Google on Wednesday, June 27, 2012 unveiled the Nexus 7, which is smaller and less expensive than Apple iPad, and is meant to compete with both that device and Amazon’s Kindle Fire. The Google-branded Nexus 7 tablet, which will cost $200, has a seven-inch screen, which puts it in direct competition with Amazon’s Kindle Fire, a similar tablet that sells at the same price. In other words, Google is aiming at the low-end of the tablet market. The higher end is dominated by Apple’s iPad, priced at $500.
The Nexus tablet will include the next version of Android, called Jelly Bean. The software will have smoother animation and the ability to transcribe speech into text, according to Google.
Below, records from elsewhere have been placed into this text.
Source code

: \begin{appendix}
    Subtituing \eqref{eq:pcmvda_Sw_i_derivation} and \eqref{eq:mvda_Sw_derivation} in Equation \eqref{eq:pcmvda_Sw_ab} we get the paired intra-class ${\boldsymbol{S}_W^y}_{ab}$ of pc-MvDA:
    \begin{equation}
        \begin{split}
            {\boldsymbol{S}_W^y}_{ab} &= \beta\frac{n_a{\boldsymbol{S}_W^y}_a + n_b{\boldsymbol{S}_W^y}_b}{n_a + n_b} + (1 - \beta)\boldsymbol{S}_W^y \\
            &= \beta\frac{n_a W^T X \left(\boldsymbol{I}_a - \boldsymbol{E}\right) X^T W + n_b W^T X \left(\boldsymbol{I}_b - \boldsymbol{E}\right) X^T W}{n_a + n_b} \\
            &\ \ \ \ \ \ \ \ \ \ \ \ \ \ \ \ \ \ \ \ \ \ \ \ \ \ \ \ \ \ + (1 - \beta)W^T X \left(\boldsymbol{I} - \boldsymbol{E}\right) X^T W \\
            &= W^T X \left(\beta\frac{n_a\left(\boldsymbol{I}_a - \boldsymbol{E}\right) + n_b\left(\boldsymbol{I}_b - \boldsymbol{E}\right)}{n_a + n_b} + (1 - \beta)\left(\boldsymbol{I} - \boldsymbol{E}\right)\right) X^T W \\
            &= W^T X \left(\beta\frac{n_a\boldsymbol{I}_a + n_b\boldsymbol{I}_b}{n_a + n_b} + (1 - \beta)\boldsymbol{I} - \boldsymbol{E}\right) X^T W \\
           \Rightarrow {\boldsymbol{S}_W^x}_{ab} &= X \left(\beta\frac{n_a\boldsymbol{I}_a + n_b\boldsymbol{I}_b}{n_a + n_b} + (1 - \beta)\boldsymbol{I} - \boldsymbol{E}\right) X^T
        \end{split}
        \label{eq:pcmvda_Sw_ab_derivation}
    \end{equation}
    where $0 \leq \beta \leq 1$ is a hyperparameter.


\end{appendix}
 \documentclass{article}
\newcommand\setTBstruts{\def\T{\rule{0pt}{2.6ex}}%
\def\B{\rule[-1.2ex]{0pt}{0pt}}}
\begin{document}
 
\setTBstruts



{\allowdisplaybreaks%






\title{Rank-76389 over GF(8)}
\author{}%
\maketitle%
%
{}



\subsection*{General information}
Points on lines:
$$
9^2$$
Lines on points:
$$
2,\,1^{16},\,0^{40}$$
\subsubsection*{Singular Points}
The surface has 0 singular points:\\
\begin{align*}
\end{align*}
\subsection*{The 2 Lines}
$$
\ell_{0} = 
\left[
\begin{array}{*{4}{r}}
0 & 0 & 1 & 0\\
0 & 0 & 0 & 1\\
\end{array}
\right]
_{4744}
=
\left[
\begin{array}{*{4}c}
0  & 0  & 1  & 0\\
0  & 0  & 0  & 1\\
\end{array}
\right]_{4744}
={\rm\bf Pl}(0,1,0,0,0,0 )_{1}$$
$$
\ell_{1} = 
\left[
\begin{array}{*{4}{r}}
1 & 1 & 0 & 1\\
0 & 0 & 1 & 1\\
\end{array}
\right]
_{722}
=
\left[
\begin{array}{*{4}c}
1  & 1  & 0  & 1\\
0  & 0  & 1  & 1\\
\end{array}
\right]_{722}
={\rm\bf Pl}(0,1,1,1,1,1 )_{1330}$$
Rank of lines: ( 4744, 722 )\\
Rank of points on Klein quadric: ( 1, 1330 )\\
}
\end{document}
On the other hand, in its most strategically significant push yet into the hardware business, Microsoft on Monday, June 18, 2012, unveiled a tablet computer called Surface that is intended to challenge Apple’s iPad. During the product presentation, the company showed off a tablet that is about the same weight and thickness as an iPad, with a 10.6-inch screen. The device has a built-in “kickstand” that allows it to be propped up for watching movies, and a thin detachable cover that will serve double duty as a keyboard.
The Surface tablet runs a variation of Windows 8, a version of Microsoft’s flagship operating system that is due out in the fall. Steven A. Ballmer, Microsoft’s chief executive, said the product was part of a longstanding tradition at Microsoft to create hardware, like computer mice, that show off innovations in its software.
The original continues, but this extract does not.